**Activity**
The first line of the listing opens the range and the line with "采用Leaf游戏服务器框架实" closes it; repeat those lines and all between them word for word, leaving out the pictures.

**Records for this task**
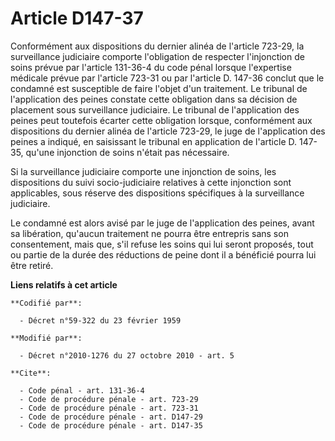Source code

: # Article D147-37

Conformément aux dispositions du dernier alinéa de l'article 723-29, la surveillance judiciaire comporte l'obligation de
respecter l'injonction de soins prévue par l'article 131-36-4 du code pénal lorsque l'expertise médicale prévue par l'article
723-31 ou par l'article D. 147-36 conclut que le condamné est susceptible de faire l'objet d'un traitement. Le tribunal de
l'application des peines constate cette obligation dans sa décision de placement sous surveillance judiciaire. Le tribunal de
l'application des peines peut toutefois écarter cette obligation lorsque, conformément aux dispositions du dernier alinéa de
l'article 723-29, le juge de l'application des peines a indiqué, en saisissant le tribunal en application de l'article D.
147-35, qu'une injonction de soins n'était pas nécessaire. 

Si la surveillance judiciaire comporte une injonction de soins, les dispositions du suivi socio-judiciaire relatives à cette
injonction sont applicables, sous réserve des dispositions spécifiques à la surveillance judiciaire. 

Le condamné est alors avisé par le juge de l'application des peines, avant sa libération, qu'aucun traitement ne pourra être
entrepris sans son consentement, mais que, s'il refuse les soins qui lui seront proposés, tout ou partie de la durée des
réductions de peine dont il a bénéficié pourra lui être retiré.

**Liens relatifs à cet article**

	**Codifié par**:

	  - Décret n°59-322 du 23 février 1959

	**Modifié par**:

	  - Décret n°2010-1276 du 27 octobre 2010 - art. 5

	**Cite**:

	  - Code pénal - art. 131-36-4
	  - Code de procédure pénale - art. 723-29
	  - Code de procédure pénale - art. 723-31
	  - Code de procédure pénale - art. D147-29
	  - Code de procédure pénale - art. D147-35
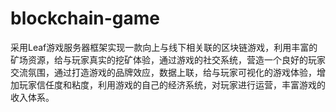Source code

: # blockchain-game
采用Leaf游戏服务器框架实现一款向上与线下相关联的区块链游戏，利用丰富的矿场资源，给与玩家真实的挖矿体验，通过游戏的社交系统，营造一个良好的玩家交流氛围，通过打造游戏的品牌效应，数据上联，给与玩家可视化的游戏体验，增加玩家信任度和粘度，利用游戏的自己的经济系统，对玩家进行运营，丰富游戏的收入体系。
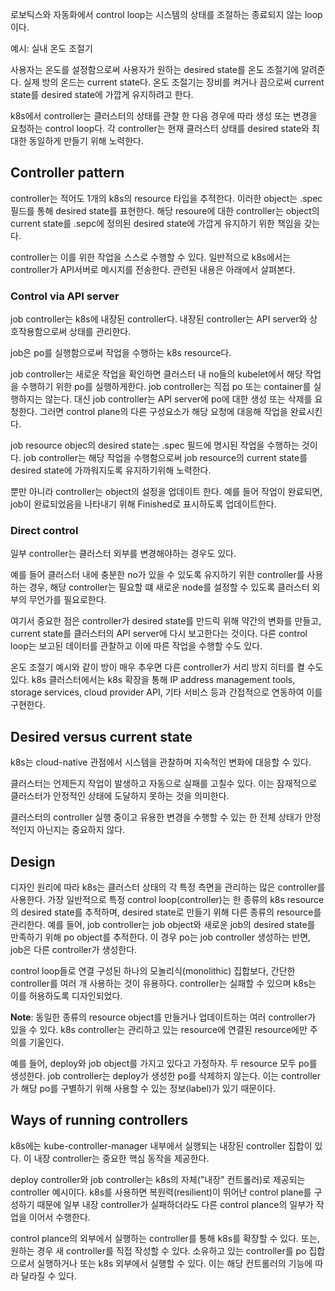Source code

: 로보틱스와 자동화에서 control loop는 시스템의 상태를 조절하는 종료되지 않는 loop이다.

예시: 실내 온도 조절기

사용자는 온도를 설정함으로써 사용자가 원하는 desired state를 온도 조절기에 알려준다. 실제 방의 온드는 current state다. 온도 조절기는 장비를 켜거나 끔으로써 current state를 desired state에 가깝게 유지하려고 한다.

k8s에서 controller는 클러스터의 상태를 관찰 한 다음 경우에 따라 생성 또는 변경을 요청하는 control loop다. 각 controller는 현재 클러스터 상태를 desired state와 최대한 동일하게 만들기 위해 노력한다.

## Controller pattern
controller는 적어도 1개의 k8s의 resource 타입을 추적한다. 이러한 object는 .spec 필드를 통해 desired state를 표현한다. 해당 resoure에 대한 controller는 object의 current state를 .sepc에 정의된 desired state에 가깝게 유지하기 위한 책임을 갖는다.

controller는 이를 위한 작업을 스스로 수행할 수 있다. 일반적으로 k8s에서는 controller가 API서버로 메시지를 전송한다. 관련된 내용은 아래에서 살펴본다.

### Control via API server
job controller는 k8s에 내장된 controller다. 내장된 controller는 API server와 상호작용함으로써 상태를 관리한다.

job은 po를 실행함으로써 작업을 수행하는 k8s resource다. 

job controller는 새로운 작업을 확인하면 클러스터 내 no들의 kubelet에서 해당 작업을 수행하기 위한 po를 실행하게한다. job controller는 직접 po 또는 container를 실행하지는 않는다. 대신 job controller는 API server에 po에 대한 생성 또는 삭제를 요청한다. 그러면 control plane의 다른 구성요소가 해당 요청에 대응해 작업을 완료시킨다.

job resource objec의 desired state는 .spec 필드에 명시된 작업을 수행하는 것이다. job controller는 해당 작업을 수행함으로써 job resource의 current state를 desired state에 가까워지도록 유지하기위해 노력한다.

뿐만 아니라 controller는 object의 설정을 업데이트 한다. 예를 들어 작업이 완료되면, job이 완료되었음을 나타내기 위해 Finished로 표시하도록 업데이트한다.

### Direct control
일부 controller는 클러스터 외부를 변경해야하는 경우도 있다.

예를 들어 클러스터 내에 충분한 no가 있을 수 있도록 유지하기 위한 controller를 사용하는 경우, 해당 controller는 필요할 떄 새로운 node를 설정할 수 있도록 클러스터 외부의 무언가를 필요로한다.

여기서 중요한 점은 controller가  desired state를 만드릭 위해 약간의 변화를 만들고, current state를 클러스터의 API server에 다시 보고한다는 것이다. 다른 control loop는 보고된 데이터를 관찰하고 이에 따른 작업을 수행할 수도 있다.

온도 조절기 예시와 같이 방이 매우 추우면 다른 controller가 서리 방지 히터를 켤 수도 있다. k8s 클러스터에서는 k8s 확장을 통해  IP address management tools, storage services, cloud provider API, 기타 서비스 등과 간접적으로 연동하여 이를 구현한다.


## Desired versus current state
k8s는 cloud-native 관점에서 시스템을 관찰하며 지속적인 변화에 대응할 수 있다.

클러스터는 언제든지 작업이 발생하고 자동으로 실패를 고칠수 있다. 이는 잠재적으로 클러스터가 안정적인 상태에 도달하지 못하는 것을 의미한다.

클러스터의 controller 실행 중이고 유용한 변경을 수행할 수 있는 한 전체 상태가 안정적인지 아닌지는 중요하지 않다.

## Design
디자인 원리에 따라 k8s는 클러스터 상태의 각 특정 측면을 관리하는 많은 controller를 사용한다. 가장 일반적으로 특정 control loop(controller)는 한 종류의 k8s resource의 desired state를 추적하며, desired state로 만들기 위해 다른 종류의 resource를 관리한다. 예를 들어, job controller는 job object와 새로운 job의 desired state를 만족하기 위해 po object를 추적한다. 이 경우 po는 job controller 생성하는 반면, job은 다른 controller가 생성한다.

control loop들로 연결 구성된 하나의 모놀리식(monolithic) 집합보다, 간단한 controller를 여러 개 사용하는 것이 유용하다. controller는 실패할 수 있으며 k8s는 이를 허용하도록 디자인되었다.

**Note**: 동일한 종류의 resource object를 만들거나 업데이트하는 여러 controller가 있을 수 있다. k8s controller는 관리하고 있는 resource에 연결된 resource에만 주의를 기울인다.

예를 들어, deploy와 job object를 가지고 있다고 가정하자. 두 resource 모두 po를 생성한다. job controller는 deploy가 생성한 po를 삭제하지 않는다. 이는 controller가 해당 po를 구별하기 위해 사용할 수 있는 정보(label)가 있기 때문이다.

## Ways of running controllers
k8s에는 kube-controller-manager 내부에서 실행되는 내장된 controller 집합이 있다. 이 내장 controller는 중요한 핵심 동작을 제공한다.

deploy controller와 job controller는 k8s의 자체("내장" 컨트롤러)로 제공되는 controller 예시이다. k8s를 사용하면 복원력(resilient)이 뛰어난 control plane를 구성하기 때문에 일부 내장 controller가 실패하더라도 다른 control plance의 일부가 작업을 이어서 수행한다.

control plance의 외부에서 실행하는 controller를 통해 k8s를 확장할 수 있다. 또는, 원하는 경우 새 controller를 직접 작성할 수 있다. 소유하고 있는 controller를 po 집합으로서 실행하거나 또는 k8s 외부에서 실행할 수 있다. 이는 해당 컨트롤러의 기능에 따라 달라질 수 있다.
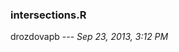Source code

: 
<!-- Automatically generated by RStudio [12861c30b10411e1afa60800200c9a66] -->
### intersections.R
drozdovapb --- *Sep 23, 2013, 3:12 PM*


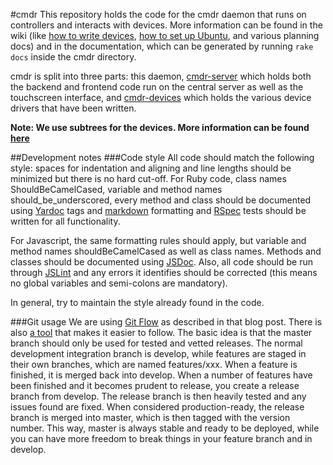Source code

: #cmdr
This repository holds the code for the cmdr daemon that runs on controllers 
and interacts with devices. More information can be found in the wiki 
(like [how to write devices](https://github.com/wesleyan/cmdr/wiki/Device), 
[how to set up Ubuntu](https://github.com/wesleyan/cmdr/wiki/Installing-and-customizing-Ubuntu), 
and various planning docs) and in the documentation, which can be generated by 
running `rake docs` inside the cmdr directory.

cmdr is split into three parts: 
this daemon, [cmdr-server](https://github.com/wesleyan/cmdr-server) which 
holds both the backend and frontend code run on the central server as well 
as the touchscreen interface, and 
[cmdr-devices](https://github.com/wesleyan/cmdr-devices) which holds the 
various device drivers that have been written.

**Note: We use subtrees for the devices. More information can be found
[here](http://blogs.atlassian.com/2013/05/alternatives-to-git-submodule-git-subtree/)**

##Development notes
###Code style
All code should match the following style: spaces for indentation and 
aligning and line lengths should be minimized but there is no hard cut-off. 
For Ruby code, class names ShouldBeCamelCased, variable and method names 
should\_be\_underscored, every method and class should be documented 
using [Yardoc](yardoc.com) tags and 
[markdown](http://daringfireball.net/projects/markdown/) formatting 
and [RSpec](rpsec.org) tests should be written for all functionality.

For Javascript, the same formatting rules should apply, but variable 
and method names shouldBeCamelCased as well as class names. Methods 
and classes should be documented using 
[JSDoc](http://code.google.com/p/jsdoc-toolkit/). Also, all code 
should be run through [JSLint](http://www.jslint.com/) and any errors 
it identifies should be corrected (this means no global variables 
and semi-colons are mandatory).

In general, try to maintain the style already found in the code.

###Git usage
We are using [Git Flow](http://nvie.com/git-model) as described in that blog post. 
There is also [a tool](http://github.com/nvie/gitflow) that makes it easier 
to follow. The basic idea is that the master branch should only be used 
for tested and vetted releases. The normal development integration branch 
is develop, while features are staged in their own branches, which are named 
features/xxx. When a feature is finished, it is merged back into develop. 
When a number of features have been finished and it becomes prudent to release, 
you create a release branch from develop. The release branch is then heavily 
tested and any issues found are fixed. When considered production-ready, 
the release branch is merged into master, which is then tagged with the 
version number. This way, master is always stable and ready to be deployed, 
while you can have more freedom to break things in your feature branch and in develop.
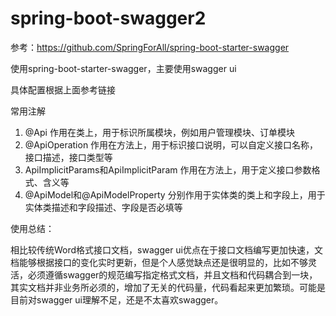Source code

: # spring-boot-swagger2

参考：https://github.com/SpringForAll/spring-boot-starter-swagger

使用spring-boot-starter-swagger，主要使用swagger ui

具体配置根据上面参考链接

常用注解

1. @Api 作用在类上，用于标识所属模块，例如用户管理模块、订单模块
2. @ApiOperation 作用在方法上，用于标识接口说明，可以自定义接口名称，接口描述，接口类型等
3. ApiImplicitParams和ApiImplicitParam 作用在方法上，用于定义接口参数格式、含义等
4. @ApiModel和@ApiModelProperty 分别作用于实体类的类上和字段上，用于实体类描述和字段描述、字段是否必填等

使用总结：

相比较传统Word格式接口文档，swagger ui优点在于接口文档编写更加快速，文档能够根据接口的变化实时更新，但是个人感觉缺点还是很明显的，比如不够灵活，必须遵循swagger的规范编写指定格式文档，并且文档和代码耦合到一块，其实文档并非业务所必须的，增加了无关的代码量，代码看起来更加繁琐。可能是目前对swagger ui理解不足，还是不太喜欢swagger。

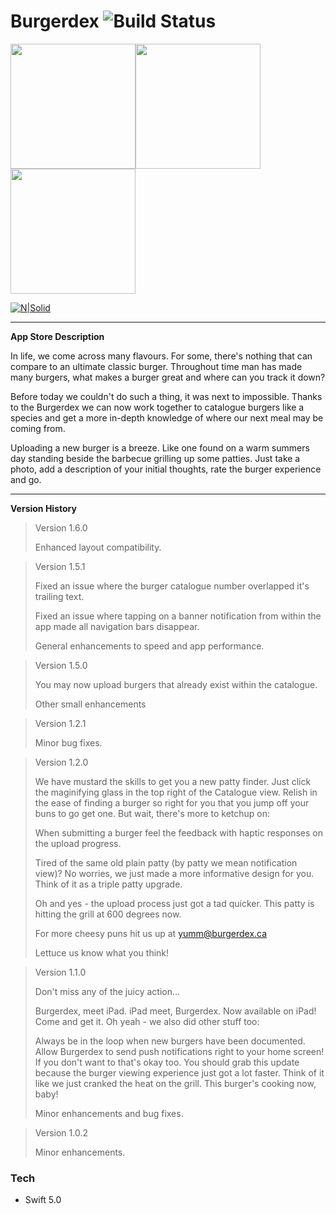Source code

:# Burgerdex ![Build Status](https://travis-ci.org/joemccann/dillinger.svg?branch=master)

<img src="https://www.static.matthewsullivan.media/burgerdex-a.png" width="200"/><img src="https://www.static.matthewsullivan.media/burgerdex-b.png" width="200"/><img src="https://www.static.matthewsullivan.media/burgerdex-c.png" width="200"/>

[![N|Solid](https://static.burgerdex.ca/assets/img/ios_appstore.svg)](https://itunes.apple.com/ca/app/burgerdex/id1372235797?mt=8)

---
**App Store Description**

In life, we come across many flavours. For some, there's nothing that can compare to an ultimate classic burger. Throughout time man has made many burgers, what makes a burger great and where can you track it down?

Before today we couldn't do such a thing, it was next to impossible. Thanks to the Burgerdex we can now work together to catalogue burgers like a species and get a more in-depth knowledge of where our next meal may be coming from.

Uploading a new burger is a breeze. Like one found on a warm summers day standing beside the barbecue grilling up some patties. Just take a photo, add a description of your initial thoughts, rate the burger experience and go.

***
**Version History**
> Version 1.6.0 
>
> Enhanced layout compatibility.

> Version 1.5.1 
>
> Fixed an issue where the burger catalogue number overlapped it's trailing text.
>  
> Fixed an issue where tapping on a banner notification from within the app made all navigation bars disappear.
>  
> General enhancements to speed and app performance.

> Version 1.5.0 
> 
> You may now upload burgers that already exist within the catalogue.
>  
> Other small enhancements

> Version 1.2.1 
> 
> Minor bug fixes.

> Version 1.2.0 
> 
> We have mustard the skills to get you a new patty finder. Just click the maginifying glass in the top right of the Catalogue view. Relish in the ease of finding a burger so right for you that you jump off your buns to go get one. But wait, there's more to ketchup on:
> 
> When submitting a burger feel the feedback with haptic responses on the upload progress.
> 
> Tired of the same old plain patty (by patty we mean notification view)? No worries, we just made a more informative design for you. Think of it as a triple patty upgrade.
> 
> Oh and yes - the upload process just got a tad quicker. This patty is hitting the grill at 600 degrees now.
> 
> For more cheesy puns hit us up at yumm@burgerdex.ca
> 
> Lettuce us know what you think!

> Version 1.1.0 
> 
> Don't miss any of the juicy action...
> 
> Burgerdex, meet iPad. iPad meet, Burgerdex. Now available on iPad! Come and get it. Oh yeah - we also did other stuff too:
> 
> Always be in the loop when new burgers have been documented. Allow Burgerdex to send push notifications right to your home screen! If you don't want to that's okay too. You should grab this update because the burger viewing experience just got a lot faster. Think of it like we just cranked the heat on the grill. This burger's cooking now, baby!
> 
> Minor enhancements and bug fixes.

> Version 1.0.2 
> 
> Minor enhancements.

### Tech
* Swift 5.0
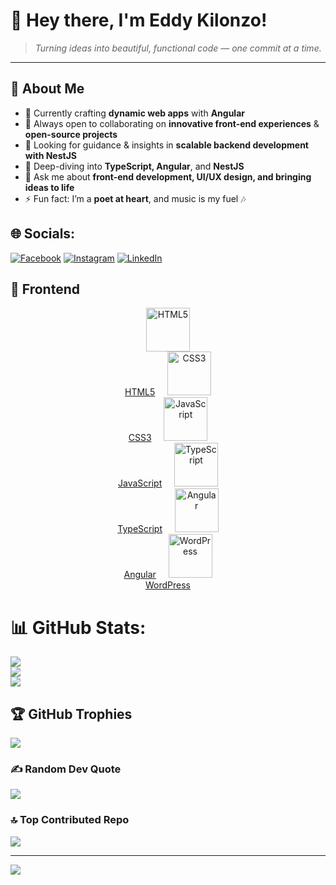 # 🌟 Hey there, I'm Eddy Kilonzo!  

> *Turning ideas into beautiful, functional code — one commit at a time.*  

---

## 💫 About Me  
- 🔭 Currently crafting **dynamic web apps** with **Angular**  
- 👯 Always open to collaborating on **innovative front-end experiences** & **open-source projects**  
- 🤝 Looking for guidance & insights in **scalable backend development with NestJS**  
- 🌱 Deep-diving into **TypeScript, Angular**, and **NestJS**  
- 💬 Ask me about **front-end development, UI/UX design, and bringing ideas to life**  
- ⚡ Fun fact: I’m a **poet at heart**, and music is my fuel 🎶  



## 🌐 Socials:
[![Facebook](https://img.shields.io/badge/Facebook-%231877F2.svg?logo=Facebook&logoColor=white)](https://facebook.com/https://www.facebook.com/huncho.savage.940) [![Instagram](https://img.shields.io/badge/Instagram-%23E4405F.svg?logo=Instagram&logoColor=white)](https://instagram.com/https://www.instagram.com/3ddy_max/) [![LinkedIn](https://img.shields.io/badge/LinkedIn-%230077B5.svg?logo=linkedin&logoColor=white)](https://linkedin.com/in/https://www.linkedin.com/in/eddy-kilonzo-8879a024b/) 
## 🎨 Frontend
<p align="center">
  <a href="#"><img src="https://cdn.jsdelivr.net/gh/devicons/devicon/icons/html5/html5-original.svg" width="70px" alt="HTML5"><br>HTML5</a>&nbsp;&nbsp;&nbsp;&nbsp;
  <a href="#"><img src="https://cdn.jsdelivr.net/gh/devicons/devicon/icons/css3/css3-original.svg" width="70px" alt="CSS3"><br>CSS3</a>&nbsp;&nbsp;&nbsp;&nbsp;
  <a href="#"><img src="https://cdn.jsdelivr.net/gh/devicons/devicon/icons/javascript/javascript-original.svg" width="70px" alt="JavaScript"><br>JavaScript</a>&nbsp;&nbsp;&nbsp;&nbsp;
  <a href="#"><img src="https://cdn.jsdelivr.net/gh/devicons/devicon/icons/typescript/typescript-original.svg" width="70px" alt="TypeScript"><br>TypeScript</a>&nbsp;&nbsp;&nbsp;&nbsp;
  <a href="#"><img src="https://cdn.jsdelivr.net/gh/devicons/devicon/icons/angularjs/angularjs-original.svg" width="70px" alt="Angular"><br>Angular</a>&nbsp;&nbsp;&nbsp;&nbsp;
  <a href="#"><img src="https://cdn.jsdelivr.net/gh/devicons/devicon/icons/wordpress/wordpress-original.svg" width="70px" alt="WordPress"><br>WordPress</a>
</p>



# 📊 GitHub Stats:
![](https://github-readme-stats.vercel.app/api?username=EddyKilonzo&theme=gotham&hide_border=false&include_all_commits=false&count_private=false)<br/>
![](https://nirzak-streak-stats.vercel.app/?user=EddyKilonzo&theme=gotham&hide_border=false)<br/>
![](https://github-readme-stats.vercel.app/api/top-langs/?username=EddyKilonzo&theme=gotham&hide_border=false&include_all_commits=false&count_private=false&layout=compact)

## 🏆 GitHub Trophies
![](https://github-profile-trophy.vercel.app/?username=EddyKilonzo&theme=radical&no-frame=false&no-bg=true&margin-w=4)

### ✍️ Random Dev Quote
![](https://quotes-github-readme.vercel.app/api?type=horizontal&theme=radical)

### 🔝 Top Contributed Repo
![](https://github-contributor-stats.vercel.app/api?username=EddyKilonzo&limit=5&theme=dark&combine_all_yearly_contributions=true)

---
[![](https://visitcount.itsvg.in/api?id=EddyKilonzo&icon=0&color=0)](https://visitcount.itsvg.in)

<!-- Proudly created with GPRM ( https://gprm.itsvg.in ) -->
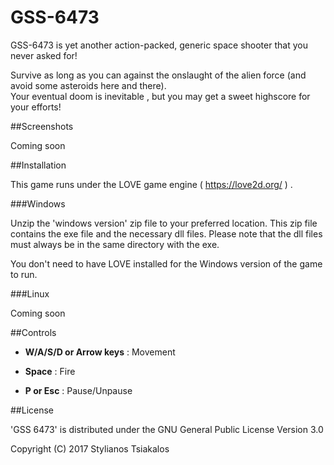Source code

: # GSS-6473

GSS-6473 is yet another action-packed, generic space shooter that you never asked for! 

Survive as long as you can against the onslaught of the alien force (and avoid some asteroids here and there).     
Your eventual doom is inevitable , but you may get a sweet highscore for your efforts!

##Screenshots

Coming soon

##Installation

This game runs under the LOVE game engine ( https://love2d.org/ ) .

###Windows

Unzip the 'windows version' zip file to your preferred location. This zip file contains the exe file and the necessary dll files.
Please note that the dll files must always be in the same directory with the exe.

You don't need to have LOVE installed for the Windows version of the game to run.

###Linux

Coming soon

##Controls

* **W/A/S/D or Arrow keys** : Movement

* **Space** : Fire

* **P or Esc** : Pause/Unpause


##License

'GSS 6473' is distributed under the GNU General Public License Version 3.0

Copyright (C) 2017 Stylianos Tsiakalos
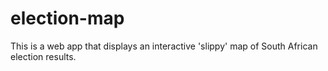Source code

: election-map
============

This is a web app that displays an interactive 'slippy' map of South African election results.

**Result**
Source code

: # Article D147-37

Conformément aux dispositions du dernier alinéa de l'article 723-29, la surveillance judiciaire comporte l'obligation de
respecter l'injonction de soins prévue par l'article 131-36-4 du code pénal lorsque l'expertise médicale prévue par l'article
723-31 ou par l'article D. 147-36 conclut que le condamné est susceptible de faire l'objet d'un traitement. Le tribunal de
l'application des peines constate cette obligation dans sa décision de placement sous surveillance judiciaire. Le tribunal de
l'application des peines peut toutefois écarter cette obligation lorsque, conformément aux dispositions du dernier alinéa de
l'article 723-29, le juge de l'application des peines a indiqué, en saisissant le tribunal en application de l'article D.
147-35, qu'une injonction de soins n'était pas nécessaire. 

Si la surveillance judiciaire comporte une injonction de soins, les dispositions du suivi socio-judiciaire relatives à cette
injonction sont applicables, sous réserve des dispositions spécifiques à la surveillance judiciaire. 

Le condamné est alors avisé par le juge de l'application des peines, avant sa libération, qu'aucun traitement ne pourra être
entrepris sans son consentement, mais que, s'il refuse les soins qui lui seront proposés, tout ou partie de la durée des
réductions de peine dont il a bénéficié pourra lui être retiré.

**Liens relatifs à cet article**

	**Codifié par**:

	  - Décret n°59-322 du 23 février 1959

	**Modifié par**:

	  - Décret n°2010-1276 du 27 octobre 2010 - art. 5

	**Cite**:

	  - Code pénal - art. 131-36-4
	  - Code de procédure pénale - art. 723-29
	  - Code de procédure pénale - art. 723-31
	  - Code de procédure pénale - art. D147-29
	  - Code de procédure pénale - art. D147-35
Source code

: # blockchain-game
采用Leaf游戏服务器框架实现一款向上与线下相关联的区块链游戏，利用丰富的矿场资源，给与玩家真实的挖矿体验，通过游戏的社交系统，营造一个良好的玩家交流氛围，通过打造游戏的品牌效应，数据上联，给与玩家可视化的游戏体验，增加玩家信任度和粘度，利用游戏的自己的经济系统，对玩家进行运营，丰富游戏的收入体系。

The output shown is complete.